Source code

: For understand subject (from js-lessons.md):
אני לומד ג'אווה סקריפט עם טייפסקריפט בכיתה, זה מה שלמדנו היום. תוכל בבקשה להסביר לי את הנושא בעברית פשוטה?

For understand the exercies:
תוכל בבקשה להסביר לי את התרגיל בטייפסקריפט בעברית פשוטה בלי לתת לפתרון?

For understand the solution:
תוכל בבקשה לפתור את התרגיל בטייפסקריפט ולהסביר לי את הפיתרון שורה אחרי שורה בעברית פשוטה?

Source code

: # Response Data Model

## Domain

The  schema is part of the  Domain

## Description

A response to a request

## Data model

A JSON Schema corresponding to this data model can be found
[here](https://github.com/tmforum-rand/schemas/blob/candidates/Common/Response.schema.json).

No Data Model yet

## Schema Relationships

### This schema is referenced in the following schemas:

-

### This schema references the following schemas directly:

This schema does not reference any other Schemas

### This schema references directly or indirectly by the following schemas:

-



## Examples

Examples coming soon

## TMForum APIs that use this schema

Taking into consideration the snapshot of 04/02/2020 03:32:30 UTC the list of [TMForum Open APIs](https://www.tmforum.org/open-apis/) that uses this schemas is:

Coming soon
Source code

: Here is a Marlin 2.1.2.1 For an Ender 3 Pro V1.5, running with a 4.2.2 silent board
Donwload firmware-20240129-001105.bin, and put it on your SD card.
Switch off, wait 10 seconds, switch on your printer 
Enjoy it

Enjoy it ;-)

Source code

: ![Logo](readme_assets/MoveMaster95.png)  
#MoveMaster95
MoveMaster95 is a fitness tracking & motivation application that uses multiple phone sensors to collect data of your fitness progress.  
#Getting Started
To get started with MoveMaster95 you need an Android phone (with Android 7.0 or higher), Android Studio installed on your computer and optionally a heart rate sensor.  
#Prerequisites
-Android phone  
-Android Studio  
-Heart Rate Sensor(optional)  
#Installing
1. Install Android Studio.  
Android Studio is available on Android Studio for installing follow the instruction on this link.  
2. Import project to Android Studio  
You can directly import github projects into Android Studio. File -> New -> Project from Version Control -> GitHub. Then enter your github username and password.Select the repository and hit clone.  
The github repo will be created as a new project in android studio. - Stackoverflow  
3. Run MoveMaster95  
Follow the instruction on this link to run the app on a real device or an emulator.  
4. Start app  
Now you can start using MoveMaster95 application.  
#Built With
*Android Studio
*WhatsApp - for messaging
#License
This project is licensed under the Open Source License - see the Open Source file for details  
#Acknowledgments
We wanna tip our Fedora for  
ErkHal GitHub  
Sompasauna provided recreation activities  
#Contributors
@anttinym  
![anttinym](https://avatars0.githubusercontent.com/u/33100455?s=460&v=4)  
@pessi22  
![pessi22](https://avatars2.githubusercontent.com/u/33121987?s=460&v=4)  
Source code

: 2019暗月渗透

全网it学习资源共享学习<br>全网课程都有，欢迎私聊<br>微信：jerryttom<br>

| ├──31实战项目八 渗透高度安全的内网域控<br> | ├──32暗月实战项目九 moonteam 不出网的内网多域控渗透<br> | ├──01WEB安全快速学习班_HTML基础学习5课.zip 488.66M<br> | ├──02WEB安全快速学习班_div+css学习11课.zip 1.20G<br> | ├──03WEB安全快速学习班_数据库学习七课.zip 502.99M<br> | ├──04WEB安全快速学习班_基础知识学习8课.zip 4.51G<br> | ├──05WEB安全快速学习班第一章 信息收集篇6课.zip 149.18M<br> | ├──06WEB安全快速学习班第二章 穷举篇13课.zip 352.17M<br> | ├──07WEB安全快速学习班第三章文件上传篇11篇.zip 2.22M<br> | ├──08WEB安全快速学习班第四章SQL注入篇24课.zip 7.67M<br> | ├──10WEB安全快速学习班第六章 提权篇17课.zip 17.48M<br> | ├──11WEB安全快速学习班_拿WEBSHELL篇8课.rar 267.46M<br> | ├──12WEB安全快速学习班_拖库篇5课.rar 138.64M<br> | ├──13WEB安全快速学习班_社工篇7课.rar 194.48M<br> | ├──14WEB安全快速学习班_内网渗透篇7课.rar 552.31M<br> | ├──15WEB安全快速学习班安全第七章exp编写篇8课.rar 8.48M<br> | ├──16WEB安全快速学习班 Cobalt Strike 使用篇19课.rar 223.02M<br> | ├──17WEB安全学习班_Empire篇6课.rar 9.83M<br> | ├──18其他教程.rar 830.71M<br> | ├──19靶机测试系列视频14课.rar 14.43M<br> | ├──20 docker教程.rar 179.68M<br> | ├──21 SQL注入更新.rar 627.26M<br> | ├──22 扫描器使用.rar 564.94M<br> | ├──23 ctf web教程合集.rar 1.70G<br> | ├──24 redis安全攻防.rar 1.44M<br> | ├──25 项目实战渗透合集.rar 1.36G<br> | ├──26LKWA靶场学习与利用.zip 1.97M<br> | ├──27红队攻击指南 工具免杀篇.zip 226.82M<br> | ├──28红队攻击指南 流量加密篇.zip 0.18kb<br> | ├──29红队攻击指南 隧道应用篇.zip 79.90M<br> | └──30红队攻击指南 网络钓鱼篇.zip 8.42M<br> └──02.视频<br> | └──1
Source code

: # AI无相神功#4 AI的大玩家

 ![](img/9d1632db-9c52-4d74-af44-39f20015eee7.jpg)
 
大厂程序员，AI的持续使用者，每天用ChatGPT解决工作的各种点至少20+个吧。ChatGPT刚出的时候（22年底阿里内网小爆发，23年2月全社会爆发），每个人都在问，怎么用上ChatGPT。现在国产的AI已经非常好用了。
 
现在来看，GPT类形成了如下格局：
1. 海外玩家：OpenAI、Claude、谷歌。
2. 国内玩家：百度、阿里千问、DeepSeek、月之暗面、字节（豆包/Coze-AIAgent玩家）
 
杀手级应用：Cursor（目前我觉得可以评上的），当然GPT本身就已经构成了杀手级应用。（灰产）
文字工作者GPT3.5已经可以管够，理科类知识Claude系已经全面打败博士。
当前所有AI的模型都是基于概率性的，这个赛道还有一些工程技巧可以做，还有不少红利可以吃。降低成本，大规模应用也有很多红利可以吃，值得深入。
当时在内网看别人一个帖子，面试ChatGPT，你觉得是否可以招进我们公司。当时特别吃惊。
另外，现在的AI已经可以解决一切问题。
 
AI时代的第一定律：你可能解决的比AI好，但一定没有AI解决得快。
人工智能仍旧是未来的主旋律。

☆ ☆ ☆ ☆ ☆

▶ _Task prompt_
Check each line of the material for the word "בטייפסקריפט". State how many have it, and write nothing else.

▶ _Solved exercise_
2